Nine years ago, in June 2004, in Rasul v. Bush, the Supreme Court granted the prisoners habeas corpus rights, a momentous ruling that pierced the veil of secrecy that had allowed the Bush administration to establish a torture regime at Guantánamo, and also allowed the prisoners to be represented by lawyers, who were allowed to visit them.
No habeas corpus petitions proceeded to court, however, because Congress passed laws that purported to strip the prisoners of their newly granted rights. It was not until June 2008, in Boumediene v. Bush, that the Supreme Court declared that those laws had been illegal and restored the prisoners’ habeas corpus rights.
That second momentous decision led to 38 victories for the prisoners between October 2008 and July 2010, as judges in the District Court in Washington, D.C., examined the cases against them, and concluded that the government had failed to establish, by a preponderance of the evidence (a lower standard than that used in trials), that the prisoners were involved with al-Qaeda or the Taliban.
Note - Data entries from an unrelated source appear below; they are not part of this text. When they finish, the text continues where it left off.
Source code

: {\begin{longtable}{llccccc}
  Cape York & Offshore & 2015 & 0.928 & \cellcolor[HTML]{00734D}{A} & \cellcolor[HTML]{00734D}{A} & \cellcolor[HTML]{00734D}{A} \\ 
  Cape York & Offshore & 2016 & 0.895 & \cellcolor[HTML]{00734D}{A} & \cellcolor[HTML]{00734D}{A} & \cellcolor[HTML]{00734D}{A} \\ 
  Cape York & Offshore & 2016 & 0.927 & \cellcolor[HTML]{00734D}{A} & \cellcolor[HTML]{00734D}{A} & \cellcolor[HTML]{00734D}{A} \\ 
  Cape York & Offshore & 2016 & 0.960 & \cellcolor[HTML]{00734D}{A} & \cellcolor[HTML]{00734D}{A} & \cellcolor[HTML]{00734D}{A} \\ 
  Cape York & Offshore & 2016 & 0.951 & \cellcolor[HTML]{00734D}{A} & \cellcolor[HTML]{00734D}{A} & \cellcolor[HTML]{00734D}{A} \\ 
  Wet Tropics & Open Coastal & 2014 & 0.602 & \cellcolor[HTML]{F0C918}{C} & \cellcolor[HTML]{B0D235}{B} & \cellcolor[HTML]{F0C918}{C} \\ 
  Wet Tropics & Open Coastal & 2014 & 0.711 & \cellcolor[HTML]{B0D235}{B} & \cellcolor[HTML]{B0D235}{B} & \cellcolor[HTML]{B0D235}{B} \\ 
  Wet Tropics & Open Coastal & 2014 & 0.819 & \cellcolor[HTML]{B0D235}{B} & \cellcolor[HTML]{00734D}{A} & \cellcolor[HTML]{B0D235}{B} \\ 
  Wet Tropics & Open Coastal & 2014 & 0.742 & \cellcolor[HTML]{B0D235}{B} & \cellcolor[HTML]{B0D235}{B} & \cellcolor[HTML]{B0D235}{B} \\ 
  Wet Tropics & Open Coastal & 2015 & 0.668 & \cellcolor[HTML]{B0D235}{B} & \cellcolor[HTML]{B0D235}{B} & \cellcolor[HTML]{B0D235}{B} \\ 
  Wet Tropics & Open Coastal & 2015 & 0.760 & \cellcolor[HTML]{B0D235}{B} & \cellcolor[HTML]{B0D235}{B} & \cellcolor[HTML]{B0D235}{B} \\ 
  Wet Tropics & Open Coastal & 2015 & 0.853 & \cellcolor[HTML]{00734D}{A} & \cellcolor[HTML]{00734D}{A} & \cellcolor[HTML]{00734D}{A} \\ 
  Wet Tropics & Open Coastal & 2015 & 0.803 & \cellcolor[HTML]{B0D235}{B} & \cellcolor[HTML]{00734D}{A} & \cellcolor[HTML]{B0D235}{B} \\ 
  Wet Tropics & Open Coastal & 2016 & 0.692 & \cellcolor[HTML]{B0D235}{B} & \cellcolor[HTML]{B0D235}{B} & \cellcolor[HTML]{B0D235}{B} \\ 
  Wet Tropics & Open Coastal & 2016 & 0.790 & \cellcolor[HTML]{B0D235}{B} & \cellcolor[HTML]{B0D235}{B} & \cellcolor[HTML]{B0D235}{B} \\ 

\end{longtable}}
That was a vindication for those like me who had always maintained that the supposed evidence was profoundly unreliable, consisting largely of witness statements that involved the use of torture, other forms of coercion, or bribery. The decision led to the release of 28 prisoners, but the D.C. Circuit Court soon fought back, on a basis that can only, in all honesty, be attributed to ideology, rather than judicial fairness.
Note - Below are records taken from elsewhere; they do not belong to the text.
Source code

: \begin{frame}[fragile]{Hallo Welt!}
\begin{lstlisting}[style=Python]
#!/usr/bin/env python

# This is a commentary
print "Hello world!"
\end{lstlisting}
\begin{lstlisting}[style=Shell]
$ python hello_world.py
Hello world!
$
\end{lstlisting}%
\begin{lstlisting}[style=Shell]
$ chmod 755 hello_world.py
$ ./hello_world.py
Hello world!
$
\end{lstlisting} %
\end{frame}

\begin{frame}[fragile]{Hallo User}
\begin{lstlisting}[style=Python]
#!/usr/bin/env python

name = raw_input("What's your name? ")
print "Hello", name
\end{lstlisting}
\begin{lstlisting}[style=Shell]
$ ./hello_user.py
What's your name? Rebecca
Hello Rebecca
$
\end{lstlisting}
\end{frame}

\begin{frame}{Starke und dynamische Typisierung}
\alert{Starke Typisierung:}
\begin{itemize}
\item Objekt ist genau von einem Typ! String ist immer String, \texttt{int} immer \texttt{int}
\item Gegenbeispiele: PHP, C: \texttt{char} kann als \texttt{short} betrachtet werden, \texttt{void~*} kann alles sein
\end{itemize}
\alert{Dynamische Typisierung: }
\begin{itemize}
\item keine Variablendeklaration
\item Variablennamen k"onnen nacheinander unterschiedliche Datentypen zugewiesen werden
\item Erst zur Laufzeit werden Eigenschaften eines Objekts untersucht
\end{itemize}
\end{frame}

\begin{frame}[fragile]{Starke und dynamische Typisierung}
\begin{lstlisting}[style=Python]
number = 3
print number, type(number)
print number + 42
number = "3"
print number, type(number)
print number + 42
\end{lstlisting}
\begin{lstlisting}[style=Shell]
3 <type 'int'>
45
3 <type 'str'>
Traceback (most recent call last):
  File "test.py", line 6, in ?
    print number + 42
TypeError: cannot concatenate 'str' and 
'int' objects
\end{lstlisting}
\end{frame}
In rulings on appeals, undertaken from January 2010 to October 2011, a handful of judges in this generally very conservative court redefined the standards used by the lower court, reversing or vacating a number of successful petitions and pushing the District Court judges to stop doubting the information put forward by the government as evidence.
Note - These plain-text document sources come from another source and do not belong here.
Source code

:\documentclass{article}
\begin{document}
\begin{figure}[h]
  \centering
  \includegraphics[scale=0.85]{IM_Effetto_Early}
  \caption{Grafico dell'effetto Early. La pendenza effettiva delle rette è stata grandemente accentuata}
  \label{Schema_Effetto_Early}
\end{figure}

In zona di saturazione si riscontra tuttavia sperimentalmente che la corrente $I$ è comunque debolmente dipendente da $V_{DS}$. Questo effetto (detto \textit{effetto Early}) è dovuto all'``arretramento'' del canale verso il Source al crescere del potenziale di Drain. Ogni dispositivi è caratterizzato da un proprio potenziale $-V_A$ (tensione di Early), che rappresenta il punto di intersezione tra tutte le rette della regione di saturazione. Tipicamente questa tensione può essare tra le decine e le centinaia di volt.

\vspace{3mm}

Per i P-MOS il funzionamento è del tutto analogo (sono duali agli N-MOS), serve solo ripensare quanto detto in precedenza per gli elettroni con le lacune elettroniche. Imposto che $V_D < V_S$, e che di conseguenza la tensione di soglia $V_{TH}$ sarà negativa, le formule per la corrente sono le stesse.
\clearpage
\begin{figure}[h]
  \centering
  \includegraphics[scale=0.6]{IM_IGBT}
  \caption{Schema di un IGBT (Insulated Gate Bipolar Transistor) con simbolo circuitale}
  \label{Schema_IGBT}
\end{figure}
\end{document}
The bleakest decision of all took place in October 2011, when the D.C. Circuit reversed the successful petition of Adnan Latif, a mentally ill Yemeni who had also been cleared for release under George W. Bush and by Obama’s interagency task force, telling the lower court that anything put forward by the government as evidence — even battlefield intelligence reports that were often nothing more than hasty, ad hoc assessments — had to be treated as reliable, unless the prisoners could prove otherwise.
Latif died at Guantánamo last September, spurned not only by the D.C. Circuit Court, but by the Supreme Court. In June, the Court had been presented with the opportunity to challenge the Circuit Court’s distortions and its hijacking and annihilation of the prisoners’ habeas rights in seven cases, including Latif’s, but it refused to get involved.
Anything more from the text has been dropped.